Preface
Published online by Cambridge University Press: 11 May 2017
Summary
The origins of this book lay in a desire to explore the social, cultural and political tensions in nineteenth-century rural communities, and to understand the part played by the Church of England clergy in creating, exacerbating or soothing those tensions. Clergymen had their most direct impact on the lives of the labouring poor in their secondary roles – as landowners, magistrates, Poor Law guardians, school governors and charity administrators – and it is as secular rather than religious figures that they are appraised in this book.
Qualitative and quantitative research methods are combined in this study in an attempt to understand, in the most rounded way possible, the extent to which Anglican clergymen shaped the lives and prospects of their parishioners and influenced the economic and political destinies of their parishes. Autobiographies, pamphlets, sermons, letters to the press, evidence to Parliamentary commissions: all give direct access to the thoughts and opinions of these men. More oblique – but equally significant – is the evidence of poll books, of Petty and Quarter Sessions records, of Poor Law guardians’ minute books and of school governors’ meetings. There is evidence, too, that suggests itself only as a presence in the landscape, and the visual impact of the restored and Gothicised parish church is considered alongside that of the humble Nonconformist wayside bethel.
Structurally, the book is separated into two conceptual halves: a first part that deals with ‘Encountering the Poor’ and a second that deals with ‘Managing the Poor’. The division between these two parts is not intended to be rigid, but to suggest a presumptive view that the clergyman stood in an authoritarian relationship to his parishioners, interacting with them across a gulf in social experience and cultural understanding.

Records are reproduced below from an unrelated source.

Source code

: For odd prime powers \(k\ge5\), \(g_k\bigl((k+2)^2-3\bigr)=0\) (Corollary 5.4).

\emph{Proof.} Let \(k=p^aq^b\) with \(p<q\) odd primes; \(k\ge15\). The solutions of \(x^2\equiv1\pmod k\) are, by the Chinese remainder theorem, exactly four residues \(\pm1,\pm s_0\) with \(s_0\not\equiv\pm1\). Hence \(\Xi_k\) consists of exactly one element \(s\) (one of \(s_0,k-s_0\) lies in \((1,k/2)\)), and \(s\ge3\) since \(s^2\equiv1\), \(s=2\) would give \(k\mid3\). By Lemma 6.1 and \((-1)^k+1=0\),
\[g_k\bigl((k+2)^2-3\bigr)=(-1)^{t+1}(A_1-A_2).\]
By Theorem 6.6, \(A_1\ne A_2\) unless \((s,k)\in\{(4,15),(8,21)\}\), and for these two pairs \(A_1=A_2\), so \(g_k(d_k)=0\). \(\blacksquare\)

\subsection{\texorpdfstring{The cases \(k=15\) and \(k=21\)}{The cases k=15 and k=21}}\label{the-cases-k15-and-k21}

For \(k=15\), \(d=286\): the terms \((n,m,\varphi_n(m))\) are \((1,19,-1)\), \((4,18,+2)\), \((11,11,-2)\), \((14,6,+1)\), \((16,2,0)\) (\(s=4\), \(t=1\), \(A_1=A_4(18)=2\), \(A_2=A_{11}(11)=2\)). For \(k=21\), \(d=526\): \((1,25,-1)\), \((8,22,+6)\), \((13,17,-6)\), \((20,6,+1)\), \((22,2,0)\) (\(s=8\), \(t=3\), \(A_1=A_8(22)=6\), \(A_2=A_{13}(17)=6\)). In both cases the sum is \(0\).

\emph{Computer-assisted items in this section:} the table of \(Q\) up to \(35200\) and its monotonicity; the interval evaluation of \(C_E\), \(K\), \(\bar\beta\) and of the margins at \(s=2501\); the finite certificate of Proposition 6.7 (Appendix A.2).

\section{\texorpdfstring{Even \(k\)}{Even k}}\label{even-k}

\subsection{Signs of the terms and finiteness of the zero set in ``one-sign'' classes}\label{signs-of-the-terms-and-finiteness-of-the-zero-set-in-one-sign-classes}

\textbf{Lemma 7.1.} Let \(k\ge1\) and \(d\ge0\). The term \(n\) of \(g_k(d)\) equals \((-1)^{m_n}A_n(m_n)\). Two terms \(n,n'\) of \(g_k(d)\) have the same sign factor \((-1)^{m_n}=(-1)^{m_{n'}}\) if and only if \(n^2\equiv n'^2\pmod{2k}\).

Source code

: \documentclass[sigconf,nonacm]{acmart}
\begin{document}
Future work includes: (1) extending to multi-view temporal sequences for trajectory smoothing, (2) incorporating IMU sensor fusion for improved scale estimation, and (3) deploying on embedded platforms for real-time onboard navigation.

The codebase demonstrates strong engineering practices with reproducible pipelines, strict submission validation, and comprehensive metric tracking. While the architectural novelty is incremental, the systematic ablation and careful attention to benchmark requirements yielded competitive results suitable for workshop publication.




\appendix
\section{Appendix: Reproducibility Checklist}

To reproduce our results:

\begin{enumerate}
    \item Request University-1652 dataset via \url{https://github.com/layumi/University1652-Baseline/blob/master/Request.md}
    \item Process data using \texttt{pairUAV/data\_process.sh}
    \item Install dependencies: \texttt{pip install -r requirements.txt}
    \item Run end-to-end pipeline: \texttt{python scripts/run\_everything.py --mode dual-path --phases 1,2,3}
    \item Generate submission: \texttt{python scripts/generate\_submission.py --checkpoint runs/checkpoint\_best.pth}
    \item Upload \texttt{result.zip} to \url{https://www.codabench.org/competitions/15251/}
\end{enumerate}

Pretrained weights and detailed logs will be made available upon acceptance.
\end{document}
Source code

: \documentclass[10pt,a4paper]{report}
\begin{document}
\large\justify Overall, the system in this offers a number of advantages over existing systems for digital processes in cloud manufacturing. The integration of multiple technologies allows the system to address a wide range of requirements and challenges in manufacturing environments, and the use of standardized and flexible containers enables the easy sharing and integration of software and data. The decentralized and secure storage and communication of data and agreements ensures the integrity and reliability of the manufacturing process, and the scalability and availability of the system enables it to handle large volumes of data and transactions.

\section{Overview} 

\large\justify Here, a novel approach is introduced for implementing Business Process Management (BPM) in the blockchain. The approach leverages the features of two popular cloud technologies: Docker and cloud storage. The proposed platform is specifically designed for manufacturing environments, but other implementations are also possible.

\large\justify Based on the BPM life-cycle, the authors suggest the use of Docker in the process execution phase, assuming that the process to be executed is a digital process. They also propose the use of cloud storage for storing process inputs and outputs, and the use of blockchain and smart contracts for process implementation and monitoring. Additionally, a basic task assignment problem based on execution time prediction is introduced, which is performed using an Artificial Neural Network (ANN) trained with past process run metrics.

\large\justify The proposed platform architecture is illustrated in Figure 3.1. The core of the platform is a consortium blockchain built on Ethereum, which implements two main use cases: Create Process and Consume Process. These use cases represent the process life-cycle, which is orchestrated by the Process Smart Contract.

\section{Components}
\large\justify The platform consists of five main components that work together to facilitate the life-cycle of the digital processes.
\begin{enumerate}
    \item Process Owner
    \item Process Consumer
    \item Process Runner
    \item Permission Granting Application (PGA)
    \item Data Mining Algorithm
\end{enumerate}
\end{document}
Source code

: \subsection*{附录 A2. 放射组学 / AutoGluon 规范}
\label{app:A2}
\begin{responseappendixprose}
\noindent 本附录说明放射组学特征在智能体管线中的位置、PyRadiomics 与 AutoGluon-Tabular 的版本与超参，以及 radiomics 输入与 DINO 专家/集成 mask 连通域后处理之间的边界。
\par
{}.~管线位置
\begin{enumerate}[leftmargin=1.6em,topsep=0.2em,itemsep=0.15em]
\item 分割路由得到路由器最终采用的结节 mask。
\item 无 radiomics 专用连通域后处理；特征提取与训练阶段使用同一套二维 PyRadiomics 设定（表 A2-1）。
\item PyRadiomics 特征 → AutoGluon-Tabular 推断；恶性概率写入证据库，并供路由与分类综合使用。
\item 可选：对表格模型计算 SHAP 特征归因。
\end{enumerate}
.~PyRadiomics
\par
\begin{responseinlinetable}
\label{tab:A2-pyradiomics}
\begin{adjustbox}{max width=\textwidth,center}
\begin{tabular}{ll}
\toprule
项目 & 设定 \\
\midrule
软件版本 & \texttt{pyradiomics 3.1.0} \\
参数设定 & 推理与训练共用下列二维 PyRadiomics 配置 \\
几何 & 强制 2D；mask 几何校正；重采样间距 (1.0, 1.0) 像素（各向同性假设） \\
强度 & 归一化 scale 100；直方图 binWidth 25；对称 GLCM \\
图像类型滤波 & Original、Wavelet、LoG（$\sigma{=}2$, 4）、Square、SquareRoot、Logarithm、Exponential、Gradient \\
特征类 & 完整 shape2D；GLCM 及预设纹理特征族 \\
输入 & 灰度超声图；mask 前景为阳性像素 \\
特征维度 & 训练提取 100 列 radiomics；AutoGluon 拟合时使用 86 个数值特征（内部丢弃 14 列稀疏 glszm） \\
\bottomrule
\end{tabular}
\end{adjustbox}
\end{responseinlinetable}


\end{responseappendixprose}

How far this presumption is justified is the constant, implicit question of the text.
The work is centred predominantly upon Norfolk's rural parishes, the exact number of which has proved surprisingly difficult to pin down. Boundary changes, unifications, consolidations and rationalisations throughout the study period gave a quite fluid identity to some parishes, over and above those natural processes of demographic change that had already sent a number of the parishes of the medieval landscape into terminal decline. Ultimately a value judgement had to be made about which parishes to omit from any systematic survey.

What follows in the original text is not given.